NASHVILLE, Tenn. (WKRN) — It’s a debate spanning almost five years in Metro Nashville — should license plate readers be allowed on public right of ways, or are they an invasion of privacy?
Over the last year, there have been several proposed bills to implement LPRs in Music City, but they’ve all been met with criticism.
Right now, there are two LPR bills being considered by Metro City Council. Essentially, one would allow LPRs to be installed on public roadways, while the other would only allow law enforcement to operate the machines from their patrol cars.
On Tuesday night, Nashville residents voiced their opinions on the matter at a town hall.
“I would welcome license plate readers into my neighborhood,” one Nashville man said. “It’s exactly the type of tool that we believe could build confidence in law enforcement and really help the neighborhood be much safer.”
The machines have seen success in surrounding cities, like Belle Meade and Mt. Juliet, helping stop stolen vehicles and getaway cars.
Metro Councilwoman, Joy Styles, is a co-sponsor of one LPR bill currently being considered by the council. She drafted her own legislation after a huge uptick in street racing during the pandemic.
She says, essentially, the devices help police catch criminals faster.
“With license plate readers, we can fight amber alerts, silver alerts, violent crime,” Councilwoman Styles said.

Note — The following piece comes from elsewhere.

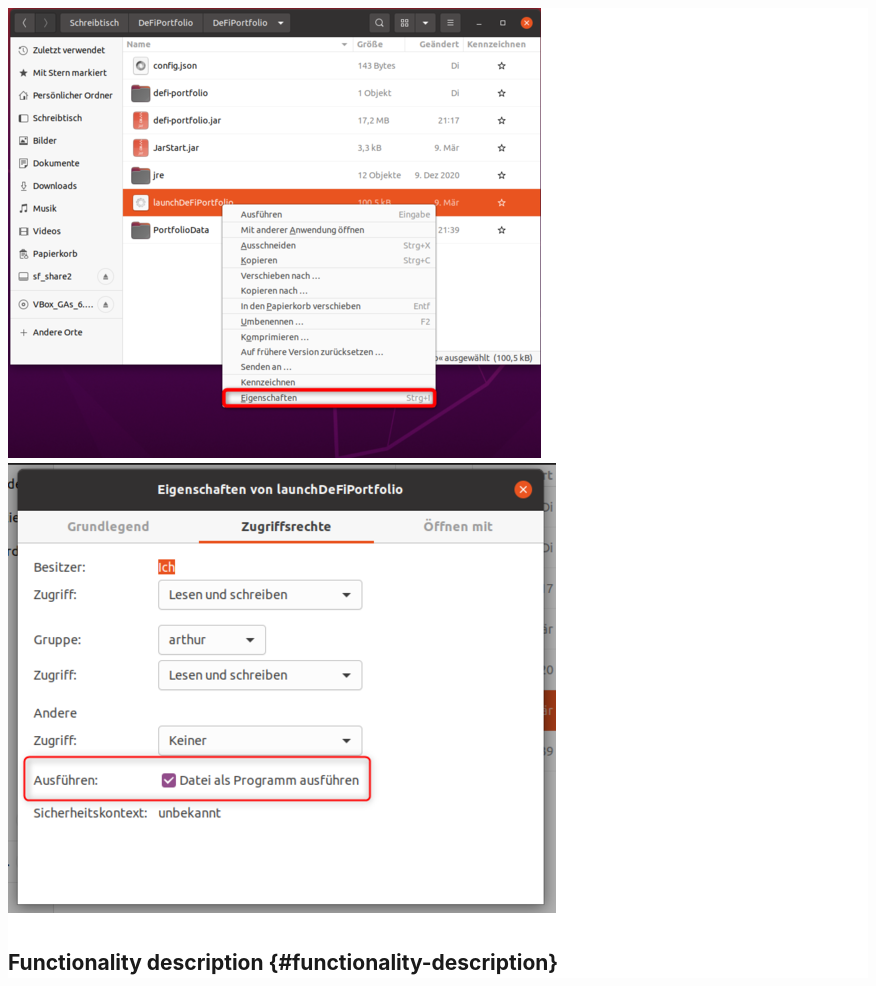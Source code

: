 ![](./media/defiportfolio_10.png)
![](./media/defiportfolio_11.png)

## Functionality description {#functionality-description}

Other leaders, like a Nashville public defender that spoke at the town hall, say the devices are simply too invasive.
“They could be used and deployed in this way to reflect institutional or systemic policing bias against certain groups. Black and brown communities have long been subject to over-policing and over-surveillance,” the public defender said.
On the flip side, some Nashville residents argue that a license plate itself can’t be biased and is already publicly displayed on your car.
“I look at it as basically a race and gender-neutral device,” another Nashville man said at the open forum.
For others, it’s more about how the data will be used, and they say the larger problem is crime itself.
“License plate readers do not actually stop crime from happening. It is simply the witnessing of the crime happening. If we want to reduce crime we need to figure out how to get to the core element, the core cause of call these crimes happening,” a Nashville resident said.